═══ DATA PROVIDED ═══

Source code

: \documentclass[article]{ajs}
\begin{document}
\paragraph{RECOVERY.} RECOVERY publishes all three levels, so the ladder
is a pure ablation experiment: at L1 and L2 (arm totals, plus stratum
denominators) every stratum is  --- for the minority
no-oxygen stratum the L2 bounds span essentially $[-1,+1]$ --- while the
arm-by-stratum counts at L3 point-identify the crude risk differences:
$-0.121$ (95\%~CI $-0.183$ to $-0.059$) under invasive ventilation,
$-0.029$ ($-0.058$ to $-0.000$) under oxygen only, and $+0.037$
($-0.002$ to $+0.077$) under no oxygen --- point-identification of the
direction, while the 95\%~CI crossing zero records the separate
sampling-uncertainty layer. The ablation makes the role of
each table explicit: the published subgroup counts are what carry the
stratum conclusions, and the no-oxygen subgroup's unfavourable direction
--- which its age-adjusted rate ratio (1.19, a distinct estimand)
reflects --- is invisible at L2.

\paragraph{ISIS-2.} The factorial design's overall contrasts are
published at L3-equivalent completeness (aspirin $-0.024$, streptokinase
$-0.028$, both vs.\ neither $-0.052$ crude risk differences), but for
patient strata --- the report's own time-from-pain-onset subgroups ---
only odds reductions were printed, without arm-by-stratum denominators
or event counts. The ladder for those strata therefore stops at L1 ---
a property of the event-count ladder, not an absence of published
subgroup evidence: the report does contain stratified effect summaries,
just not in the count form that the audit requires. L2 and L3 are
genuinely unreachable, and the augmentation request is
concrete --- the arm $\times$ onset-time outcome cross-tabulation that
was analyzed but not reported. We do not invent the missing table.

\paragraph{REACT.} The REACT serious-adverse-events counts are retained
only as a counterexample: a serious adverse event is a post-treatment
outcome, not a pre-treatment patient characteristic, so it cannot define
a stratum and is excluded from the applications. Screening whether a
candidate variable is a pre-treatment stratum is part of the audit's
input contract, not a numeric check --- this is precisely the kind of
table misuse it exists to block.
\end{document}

═══

■ TO DO: Give back precisely the lines above that start at the line containing "only, and $+0.037$" and end at the line containing "just not in", inclusive. No other lines belong in the output.

■ COMPLETED TASK:
$-0.029$ ($-0.058$ to $-0.000$) under oxygen only, and $+0.037$
($-0.002$ to $+0.077$) under no oxygen --- point-identification of the
direction, while the 95\%~CI crossing zero records the separate
sampling-uncertainty layer. The ablation makes the role of
each table explicit: the published subgroup counts are what carry the
stratum conclusions, and the no-oxygen subgroup's unfavourable direction
--- which its age-adjusted rate ratio (1.19, a distinct estimand)
reflects --- is invisible at L2.

\paragraph{ISIS-2.} The factorial design's overall contrasts are
published at L3-equivalent completeness (aspirin $-0.024$, streptokinase
$-0.028$, both vs.\ neither $-0.052$ crude risk differences), but for
patient strata --- the report's own time-from-pain-onset subgroups ---
only odds reductions were printed, without arm-by-stratum denominators
or event counts. The ladder for those strata therefore stops at L1 ---
a property of the event-count ladder, not an absence of published
subgroup evidence: the report does contain stratified effect summaries,
just not in the count form that the audit requires. L2 and L3 are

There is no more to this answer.